* WHAT THE TASK ASKS:
Lines with "null": copy each one from the listing below.

* INPUT DATA:
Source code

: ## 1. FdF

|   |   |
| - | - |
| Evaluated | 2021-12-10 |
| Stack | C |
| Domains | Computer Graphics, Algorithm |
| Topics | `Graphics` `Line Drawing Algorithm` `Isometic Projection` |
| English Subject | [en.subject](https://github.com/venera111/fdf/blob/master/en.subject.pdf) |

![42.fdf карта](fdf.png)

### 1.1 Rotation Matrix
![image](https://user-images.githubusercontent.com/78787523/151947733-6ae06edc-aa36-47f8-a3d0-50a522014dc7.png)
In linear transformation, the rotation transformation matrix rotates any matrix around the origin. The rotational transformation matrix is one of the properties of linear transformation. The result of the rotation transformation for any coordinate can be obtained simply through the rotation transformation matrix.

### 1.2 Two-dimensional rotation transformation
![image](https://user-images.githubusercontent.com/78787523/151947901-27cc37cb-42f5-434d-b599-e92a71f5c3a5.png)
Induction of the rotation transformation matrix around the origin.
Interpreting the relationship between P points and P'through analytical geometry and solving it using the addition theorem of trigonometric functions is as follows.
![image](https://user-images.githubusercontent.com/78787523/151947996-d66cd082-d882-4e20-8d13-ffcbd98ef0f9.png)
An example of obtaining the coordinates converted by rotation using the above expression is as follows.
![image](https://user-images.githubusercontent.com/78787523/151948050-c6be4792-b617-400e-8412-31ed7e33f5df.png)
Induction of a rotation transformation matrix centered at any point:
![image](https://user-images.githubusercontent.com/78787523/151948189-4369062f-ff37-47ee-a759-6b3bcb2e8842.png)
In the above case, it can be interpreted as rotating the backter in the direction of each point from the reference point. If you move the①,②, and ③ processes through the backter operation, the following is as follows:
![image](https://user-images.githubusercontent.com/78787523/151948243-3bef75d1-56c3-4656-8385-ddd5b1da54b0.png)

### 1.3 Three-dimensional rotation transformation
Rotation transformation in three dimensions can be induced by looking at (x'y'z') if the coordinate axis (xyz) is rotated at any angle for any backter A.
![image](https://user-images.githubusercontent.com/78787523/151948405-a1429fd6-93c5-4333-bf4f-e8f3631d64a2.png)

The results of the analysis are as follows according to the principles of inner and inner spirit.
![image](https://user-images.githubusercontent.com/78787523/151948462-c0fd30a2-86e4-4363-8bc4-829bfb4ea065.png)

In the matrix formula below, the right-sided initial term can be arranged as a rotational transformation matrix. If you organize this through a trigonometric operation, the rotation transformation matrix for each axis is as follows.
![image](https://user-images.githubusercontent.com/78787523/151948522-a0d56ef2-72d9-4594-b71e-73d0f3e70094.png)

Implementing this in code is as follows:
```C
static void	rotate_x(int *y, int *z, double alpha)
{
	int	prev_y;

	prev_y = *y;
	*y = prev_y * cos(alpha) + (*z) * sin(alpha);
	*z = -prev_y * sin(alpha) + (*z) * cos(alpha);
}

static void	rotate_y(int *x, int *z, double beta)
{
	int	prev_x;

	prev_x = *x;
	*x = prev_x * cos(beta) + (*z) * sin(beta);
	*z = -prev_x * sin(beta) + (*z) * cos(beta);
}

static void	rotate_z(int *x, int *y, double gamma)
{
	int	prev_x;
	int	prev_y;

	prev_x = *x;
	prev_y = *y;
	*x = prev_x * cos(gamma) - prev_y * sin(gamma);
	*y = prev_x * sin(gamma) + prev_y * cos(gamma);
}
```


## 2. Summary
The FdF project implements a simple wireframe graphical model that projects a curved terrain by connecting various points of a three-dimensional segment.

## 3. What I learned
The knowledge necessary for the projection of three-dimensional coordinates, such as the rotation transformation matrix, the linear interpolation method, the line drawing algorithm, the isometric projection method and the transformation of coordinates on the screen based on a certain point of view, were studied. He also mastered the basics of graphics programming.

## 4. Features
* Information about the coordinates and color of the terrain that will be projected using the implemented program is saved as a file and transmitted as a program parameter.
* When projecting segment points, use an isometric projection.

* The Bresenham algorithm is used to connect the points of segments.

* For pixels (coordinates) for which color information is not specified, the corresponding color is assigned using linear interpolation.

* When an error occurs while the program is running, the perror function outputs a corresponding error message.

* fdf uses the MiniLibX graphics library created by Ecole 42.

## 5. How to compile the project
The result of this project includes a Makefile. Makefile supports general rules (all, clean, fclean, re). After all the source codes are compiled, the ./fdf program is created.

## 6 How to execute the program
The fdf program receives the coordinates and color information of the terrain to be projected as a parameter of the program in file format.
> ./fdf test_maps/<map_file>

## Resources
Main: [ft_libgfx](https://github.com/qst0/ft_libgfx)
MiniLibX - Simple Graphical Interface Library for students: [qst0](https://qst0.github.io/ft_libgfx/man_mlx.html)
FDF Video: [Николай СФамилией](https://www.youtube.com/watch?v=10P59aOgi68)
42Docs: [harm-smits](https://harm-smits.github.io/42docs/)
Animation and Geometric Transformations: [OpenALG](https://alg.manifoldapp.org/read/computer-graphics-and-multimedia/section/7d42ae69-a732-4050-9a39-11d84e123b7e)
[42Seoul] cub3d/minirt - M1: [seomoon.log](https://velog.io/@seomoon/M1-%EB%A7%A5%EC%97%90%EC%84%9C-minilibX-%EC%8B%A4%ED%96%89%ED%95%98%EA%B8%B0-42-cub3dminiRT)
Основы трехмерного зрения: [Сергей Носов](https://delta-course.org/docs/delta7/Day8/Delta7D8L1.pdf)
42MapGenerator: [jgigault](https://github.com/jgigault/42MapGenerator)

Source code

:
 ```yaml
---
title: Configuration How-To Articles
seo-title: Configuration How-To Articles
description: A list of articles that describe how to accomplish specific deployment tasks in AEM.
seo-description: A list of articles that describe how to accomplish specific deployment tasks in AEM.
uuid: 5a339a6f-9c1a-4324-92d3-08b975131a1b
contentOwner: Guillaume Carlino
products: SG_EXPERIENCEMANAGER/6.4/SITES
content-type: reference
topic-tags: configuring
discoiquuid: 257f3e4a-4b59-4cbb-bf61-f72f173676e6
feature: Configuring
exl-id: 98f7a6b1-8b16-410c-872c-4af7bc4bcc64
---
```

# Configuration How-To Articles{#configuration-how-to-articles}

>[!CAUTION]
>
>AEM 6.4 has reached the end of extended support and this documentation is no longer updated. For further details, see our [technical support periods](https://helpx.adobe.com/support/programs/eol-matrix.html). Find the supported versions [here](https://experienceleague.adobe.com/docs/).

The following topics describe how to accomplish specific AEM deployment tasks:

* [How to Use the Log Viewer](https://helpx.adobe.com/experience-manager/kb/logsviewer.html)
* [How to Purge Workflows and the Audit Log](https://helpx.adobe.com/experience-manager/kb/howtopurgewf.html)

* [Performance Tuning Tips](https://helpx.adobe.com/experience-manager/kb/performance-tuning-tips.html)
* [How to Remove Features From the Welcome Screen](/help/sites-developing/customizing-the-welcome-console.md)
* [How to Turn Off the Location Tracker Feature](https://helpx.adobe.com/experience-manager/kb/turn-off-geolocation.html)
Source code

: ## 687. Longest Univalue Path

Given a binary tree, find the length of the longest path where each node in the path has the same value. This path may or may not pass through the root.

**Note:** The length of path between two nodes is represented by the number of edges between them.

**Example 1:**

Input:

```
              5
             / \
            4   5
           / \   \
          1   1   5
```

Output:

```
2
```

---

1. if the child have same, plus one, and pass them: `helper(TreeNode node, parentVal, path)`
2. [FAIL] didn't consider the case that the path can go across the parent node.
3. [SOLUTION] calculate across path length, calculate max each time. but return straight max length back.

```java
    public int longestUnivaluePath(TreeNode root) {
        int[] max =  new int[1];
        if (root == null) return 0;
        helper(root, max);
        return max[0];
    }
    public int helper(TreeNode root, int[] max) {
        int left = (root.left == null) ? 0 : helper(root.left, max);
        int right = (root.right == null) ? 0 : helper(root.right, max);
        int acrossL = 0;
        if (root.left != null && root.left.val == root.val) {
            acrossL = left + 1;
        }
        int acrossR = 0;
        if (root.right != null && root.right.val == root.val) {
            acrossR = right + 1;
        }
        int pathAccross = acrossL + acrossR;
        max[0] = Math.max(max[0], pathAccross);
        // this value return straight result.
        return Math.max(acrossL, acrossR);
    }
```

* COMPLETED TASK:
        if (root == null) return 0;
        int left = (root.left == null) ? 0 : helper(root.left, max);
        int right = (root.right == null) ? 0 : helper(root.right, max);
        if (root.left != null && root.left.val == root.val) {
        if (root.right != null && root.right.val == root.val) {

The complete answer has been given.